Argentinien
Geisterstadt taucht nach 27 Jahren unter Wasser auf
In den 1920ern entstand am Ufer eines besonders salzhaltigen Sees ein kleiner Ort, der vor allem Touristen aus der etwa 550 Kilometer nördlich gelegenen Hauptstadt Buenos Aires anzog. Am 10. November 1985 kam Epecuen jedoch zu einem jähen Ende, als nach einer Reihe nasser Winter ein besonders heftiger Regensturm den Damm zum Bersten brachte. Epecuen wurde langsam vom Salzwasser überflutet, den Einwohnern blieb nur die Flucht.
Postapokalyptischer Anblick
Über ein Vierteljahrhundert lang stand die Stadt teils zehn Meter unter Wasser, erst jetzt ist sie zum Großteil wieder zugänglich. Was übrig geblieben ist, bietet einen einmaligen Anblick, der postapokalyptisch anmutet: Treppen, die ins Nichts führen, verrostete Autos, halb geöffnete Gräber und einsam wirkende, vom Wasser fortgetragene Gebrauchsgegenstände warten auf die Besucher.

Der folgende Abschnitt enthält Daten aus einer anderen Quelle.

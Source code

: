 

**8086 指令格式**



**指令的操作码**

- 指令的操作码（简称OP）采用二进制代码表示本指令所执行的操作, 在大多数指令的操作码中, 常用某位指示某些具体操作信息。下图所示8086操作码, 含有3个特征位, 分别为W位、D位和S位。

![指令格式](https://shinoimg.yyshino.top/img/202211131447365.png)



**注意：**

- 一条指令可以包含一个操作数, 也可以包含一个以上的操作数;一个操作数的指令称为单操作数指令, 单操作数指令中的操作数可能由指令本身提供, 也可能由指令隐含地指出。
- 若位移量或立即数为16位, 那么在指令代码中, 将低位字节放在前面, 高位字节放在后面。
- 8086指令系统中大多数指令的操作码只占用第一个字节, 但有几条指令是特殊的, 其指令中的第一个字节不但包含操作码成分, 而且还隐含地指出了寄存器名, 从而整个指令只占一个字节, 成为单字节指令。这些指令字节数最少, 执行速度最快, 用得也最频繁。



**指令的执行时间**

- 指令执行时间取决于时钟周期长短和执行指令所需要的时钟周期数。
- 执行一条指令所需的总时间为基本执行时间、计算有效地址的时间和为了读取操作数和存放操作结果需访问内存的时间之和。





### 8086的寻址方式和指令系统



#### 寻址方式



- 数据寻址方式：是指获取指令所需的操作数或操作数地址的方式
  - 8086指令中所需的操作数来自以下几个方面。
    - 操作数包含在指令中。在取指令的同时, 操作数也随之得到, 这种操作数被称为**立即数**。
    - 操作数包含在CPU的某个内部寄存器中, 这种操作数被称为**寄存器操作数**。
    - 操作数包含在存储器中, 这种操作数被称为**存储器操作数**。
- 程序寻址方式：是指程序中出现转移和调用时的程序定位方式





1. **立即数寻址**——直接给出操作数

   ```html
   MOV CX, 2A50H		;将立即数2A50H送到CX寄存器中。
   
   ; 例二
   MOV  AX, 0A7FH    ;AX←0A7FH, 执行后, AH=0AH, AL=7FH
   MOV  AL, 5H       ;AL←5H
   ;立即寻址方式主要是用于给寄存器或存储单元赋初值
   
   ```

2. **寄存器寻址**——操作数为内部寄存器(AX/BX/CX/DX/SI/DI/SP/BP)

82-Jähriger blieb als Einziger zurück
Viele ehemalige Einwohner der Stadt freut das Wiederauftauchen Epecuens, schließlich zogen sie zahlreich ins benachbarte Carhue, wo sie neue Hotels am See Epecuen eröffneten und nun auf einen Touristenboom hoffen. Einen einzigen Einwohner hat die versunkene Stadt allerdings behalten: Der inzwischen 82-jährige Pablo Novak lebt bis heute am Rand der Stadt und begrüßt Schaulustige. Wer in der Nähe sei, könne um einen Besuch nicht umhin, so Novak zur AP.